**** Data records ****

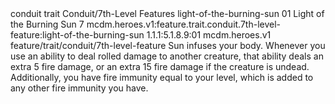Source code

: <ability>
  <metadata>
    <class>conduit</class>
    <feature_type>trait</feature_type>
    <file_dpath>Conduit/7th-Level Features</file_dpath>
    <item_id>light-of-the-burning-sun</item_id>
    <item_index>01</item_index>
    <item_name>Light of the Burning Sun</item_name>
    <level>7</level>
    <scc>mcdm.heroes.v1:feature.trait.conduit.7th-level-feature:light-of-the-burning-sun</scc>
    <scdc>1.1.1:5.1.8.9:01</scdc>
    <source>mcdm.heroes.v1</source>
    <type>feature/trait/conduit/7th-level-feature</type>
  </metadata>
  <effects>
    <effect type="mundane">Sun infuses your body. Whenever you use an ability to deal rolled damage to another creature, that ability deals an extra 5 fire damage, or an extra 15 fire damage if the creature is undead. Additionally, you have fire immunity equal to your level, which is added to any other fire immunity you have.</effect>
  </effects>
</ability>
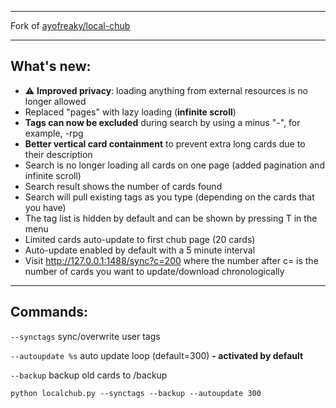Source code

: ------------
Fork of [ayofreaky/local-chub](https://github.com/ayofreaky/local-chub "ayofreaky/local-chub")

------------

## What's new:
- ⚠️ **Improved privacy**: loading anything from external resources is no longer allowed
- Replaced "pages" with lazy loading (**infinite scroll**)
- **Tags can now be excluded** during search by using a minus "-", for example, -rpg
- **Better vertical card containment** to prevent extra long cards due to their description
- Search is no longer loading all cards on one page (added pagination and infinite scroll)
- Search result shows the number of cards found
- Search will pull existing tags as you type (depending on the cards that you have)
- The tag list is hidden by default and can be shown by pressing T in the menu
- Limited cards auto-update to first chub page (20 cards)
- Auto-update enabled by default with a 5 minute interval
- Visit http://127.0.0.1:1488/sync?c=200 where the number after c= is the number of cards you want to update/download chronologically

------------

## Commands: 
`--synctags` sync/overwrite user tags

`--autoupdate %s` auto update loop (default=300) **- activated by default**

`--backup` backup old cards to /backup

`python localchub.py --synctags --backup --autoupdate 300`
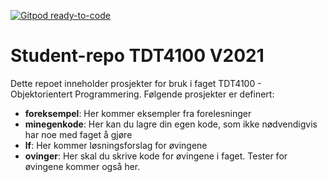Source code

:[![Gitpod ready-to-code](https://img.shields.io/badge/Gitpod-ready--to--code-blue?logo=gitpod)](https://gitpod.io/#https://github.com/Magssch/tdt4100-repo-fork-for-gitpod)

# Student-repo TDT4100 V2021

Dette repoet inneholder prosjekter for bruk i faget TDT4100 - Objektorientert Programmering.
Følgende prosjekter er definert:

- **foreksempel**: Her kommer eksempler fra forelesninger
- **minegenkode**: Her kan du lagre din egen kode, som ikke nødvendigvis har noe med faget å gjøre
- **lf**: Her kommer løsningsforslag for øvingene
- **ovinger**: Her skal du skrive kode for øvingene i faget. Tester for øvingene kommer også her.
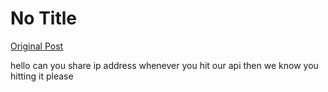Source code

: # No Title

[Original Post](https://discourse.onlinedegree.iitm.ac.in/t/169029/322)

<p>hello can you share ip address whenever you hit our api then we know you hitting it please</p>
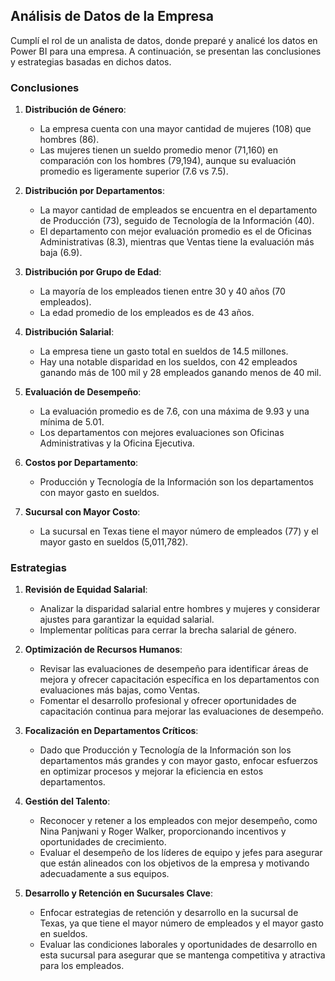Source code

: ## Análisis de Datos de la Empresa

Cumplí el rol de un analista de datos, donde preparé y analicé los datos en Power BI para una empresa. A continuación, se presentan las conclusiones y estrategias basadas en dichos datos.

### Conclusiones

1. **Distribución de Género**:
   - La empresa cuenta con una mayor cantidad de mujeres (108) que hombres (86).
   - Las mujeres tienen un sueldo promedio menor (71,160) en comparación con los hombres (79,194), aunque su evaluación promedio es ligeramente superior (7.6 vs 7.5).

2. **Distribución por Departamentos**:
   - La mayor cantidad de empleados se encuentra en el departamento de Producción (73), seguido de Tecnología de la Información (40).
   - El departamento con mejor evaluación promedio es el de Oficinas Administrativas (8.3), mientras que Ventas tiene la evaluación más baja (6.9).

3. **Distribución por Grupo de Edad**:
   - La mayoría de los empleados tienen entre 30 y 40 años (70 empleados).
   - La edad promedio de los empleados es de 43 años.

4. **Distribución Salarial**:
   - La empresa tiene un gasto total en sueldos de 14.5 millones.
   - Hay una notable disparidad en los sueldos, con 42 empleados ganando más de 100 mil y 28 empleados ganando menos de 40 mil.

5. **Evaluación de Desempeño**:
   - La evaluación promedio es de 7.6, con una máxima de 9.93 y una mínima de 5.01.
   - Los departamentos con mejores evaluaciones son Oficinas Administrativas y la Oficina Ejecutiva.

6. **Costos por Departamento**:
   - Producción y Tecnología de la Información son los departamentos con mayor gasto en sueldos.

7. **Sucursal con Mayor Costo**:
   - La sucursal en Texas tiene el mayor número de empleados (77) y el mayor gasto en sueldos (5,011,782).

### Estrategias

1. **Revisión de Equidad Salarial**:
   - Analizar la disparidad salarial entre hombres y mujeres y considerar ajustes para garantizar la equidad salarial.
   - Implementar políticas para cerrar la brecha salarial de género.

2. **Optimización de Recursos Humanos**:
   - Revisar las evaluaciones de desempeño para identificar áreas de mejora y ofrecer capacitación específica en los departamentos con evaluaciones más bajas, como Ventas.
   - Fomentar el desarrollo profesional y ofrecer oportunidades de capacitación continua para mejorar las evaluaciones de desempeño.

3. **Focalización en Departamentos Críticos**:
   - Dado que Producción y Tecnología de la Información son los departamentos más grandes y con mayor gasto, enfocar esfuerzos en optimizar procesos y mejorar la eficiencia en estos departamentos.

4. **Gestión del Talento**:
   - Reconocer y retener a los empleados con mejor desempeño, como Nina Panjwani y Roger Walker, proporcionando incentivos y oportunidades de crecimiento.
   - Evaluar el desempeño de los líderes de equipo y jefes para asegurar que están alineados con los objetivos de la empresa y motivando adecuadamente a sus equipos.

5. **Desarrollo y Retención en Sucursales Clave**:
   - Enfocar estrategias de retención y desarrollo en la sucursal de Texas, ya que tiene el mayor número de empleados y el mayor gasto en sueldos.
   - Evaluar las condiciones laborales y oportunidades de desarrollo en esta sucursal para asegurar que se mantenga competitiva y atractiva para los empleados.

****

# What needs to be done
In the entries above, find every line holding the word "ofrecer" and copy it out.

# Response for this exercise
   - Revisar las evaluaciones de desempeño para identificar áreas de mejora y ofrecer capacitación específica en los departamentos con evaluaciones más bajas, como Ventas.
   - Fomentar el desarrollo profesional y ofrecer oportunidades de capacitación continua para mejorar las evaluaciones de desempeño.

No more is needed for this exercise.